E Timor 'open' to Australia's refugee centre plan
- Published
East Timor says it is open to the idea of housing a refugee processing centre - as debate intensifies over the plan by Australia's prime minister.
Both East Timor's president and prime minister said they would discuss the proposal, although the deputy PM predicted it would be rejected.
Australia's new PM Julia Gillard says a regional processing centre would thwart people-traffickers.
But opposition to the proposal is growing in East Timor.
In her latest comments, Ms Gillard appeared to back away from naming East Timor as the location for such a centre - suggesting she had been misunderstood or misquoted in her earlier speech.
'Island prison'
East Timor's President Jose Ramos-Horta said Ms Gillard had raised the proposal with him, adding that he was open to the idea as long as it was a temporary stop for people before they were resettled in other countries.
"I wouldn't want Timor-Leste to become an island prison for displaced persons fleeing violence," he said, referring to East Timor by its official name.
Prime Minister Xanana Gusmao struck a similar note, saying East Timor's leaders were "open-minded and open for discussion in participation to solve the problem".
"This is not only Australia's problem but also the region's problem. So the government cannot avoid this issue," he said.
However, his deputy Jose Luis Guterres voiced growing concerns in East Timor that the country - among the smallest and most impoverished in the world - would not have capacity to run such a centre.
He suggested Australia had the capacity to deal with its asylum seeker issues internally, or by boosting aid to countries where the refugees come from, primarily Sri Lanka and Afghanistan.
"Australia, as a big country, has the potential to create the refugee centre in their country without importing new problems to other countries," he said.
Forthcoming election
Earlier this week, Ms Gillard announced she had held talks with East Timor about building a regional processing centre where people seeking asylum in Australia would be housed while their credentials were checked.
"A regional processing centre removes the incentive, once and for all, for the people smugglers to send boats to Australia," she told the Lowy Institute think-tank in Sydney.
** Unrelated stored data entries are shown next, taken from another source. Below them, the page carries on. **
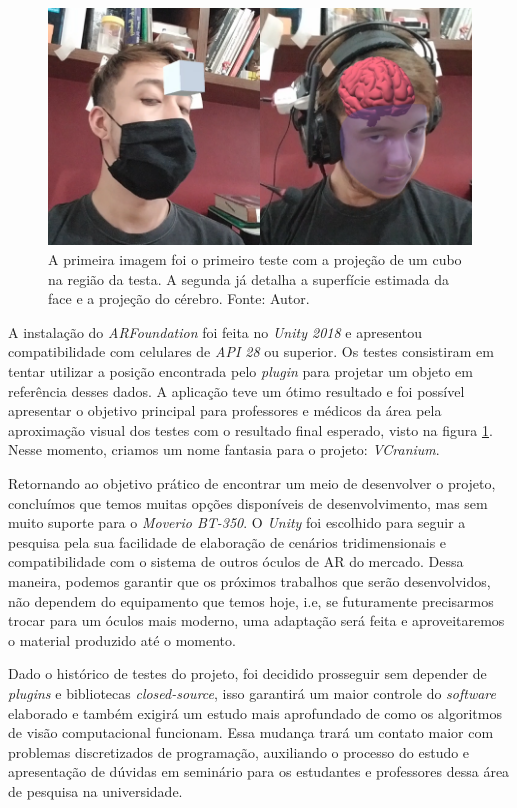 \begin{figure}[ht]
    \centering
    \includegraphics[width=.65\linewidth]{figuras/VCranium.png}
    \caption{A primeira imagem foi o primeiro teste com a projeção de um cubo na região da testa. A segunda já detalha a superfície estimada da face e a projeção do cérebro. Fonte: Autor.}
    \label{fig:arfoundation}
\end{figure}

A instalação do \textit{ARFoundation} foi feita no \textit{Unity 2018} e apresentou compatibilidade com celulares de \textit{API 28} ou superior. Os testes consistiram em tentar utilizar a posição encontrada pelo \textit{plugin} para projetar um objeto em referência desses dados. A aplicação teve um ótimo resultado e foi possível apresentar o objetivo principal para professores e médicos da área pela aproximação visual dos testes com o resultado final esperado, visto na figura \ref{fig:arfoundation}. Nesse momento, criamos um nome fantasia para o projeto: \textit{VCranium}.

Retornando ao objetivo prático de encontrar um meio de desenvolver o projeto, concluímos que temos muitas opções disponíveis de desenvolvimento, mas sem muito suporte para o \textit{Moverio BT-350}. O \textit{Unity} foi escolhido para seguir a pesquisa pela sua facilidade de elaboração de cenários tridimensionais e compatibilidade com o sistema de outros óculos de AR do mercado. Dessa maneira, podemos garantir que os próximos trabalhos que serão desenvolvidos, não dependem do equipamento que temos hoje, i.e, se futuramente precisarmos trocar para um óculos mais moderno, uma adaptação será feita e aproveitaremos o material produzido até o momento.

Dado o histórico de testes do projeto, foi decidido prosseguir sem depender de \textit{plugins} e bibliotecas \textit{closed-source}, isso garantirá um maior controle do \textit{software} elaborado e também exigirá um estudo mais aprofundado de como os algoritmos de visão computacional funcionam. Essa mudança trará um contato maior com problemas discretizados de programação, auxiliando o processo do estudo e apresentação de dúvidas em seminário para os estudantes e professores dessa área de pesquisa na universidade.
"The purpose would be to ensure that people-smugglers have no product to sell. Arriving by boat would just be a ticket back to the regional processing centre."
However, on Thursday, she denied she had named East Timor as the location for such a centre, saying: "I'm not going to leave undisturbed the impression that I made an announcement about a specific location."
"It's not for me to unilaterally announce a location in another country, we're talking about a sovereign nation," she said on Fairfax radio.
"I'd had a conversation with the president of East Timor and believed it was appropriate to indicate that he had said to me there was a preparedness to have the discussion with Australia."
She said a location for such a centre would only emerge from talks with regional neighbours.
The BBC's Nick Bryant in Sydney says that what Ms Gillard hoped would be a quick political fix is turning into an almighty policy mess.
For although she discussed the concept with East Timor's president, his is a largely ceremonial role and she has not got the go-ahead from the government, despite Mr Gusmao's reassuring words.
Australia currently sends asylum seekers to its Indian Ocean processing centre on Christmas Island.
However, the detention centre is overcrowded and many asylum seekers have been moved to the mainland while their applications are assessed.
Treatment of asylum seekers is a contentious issue in Australia, even though asylum seekers represent a tiny fraction of the country's annual immigration intake - just 1.6%.
The debate about border protection comes ahead of elections in Australia, expected this year.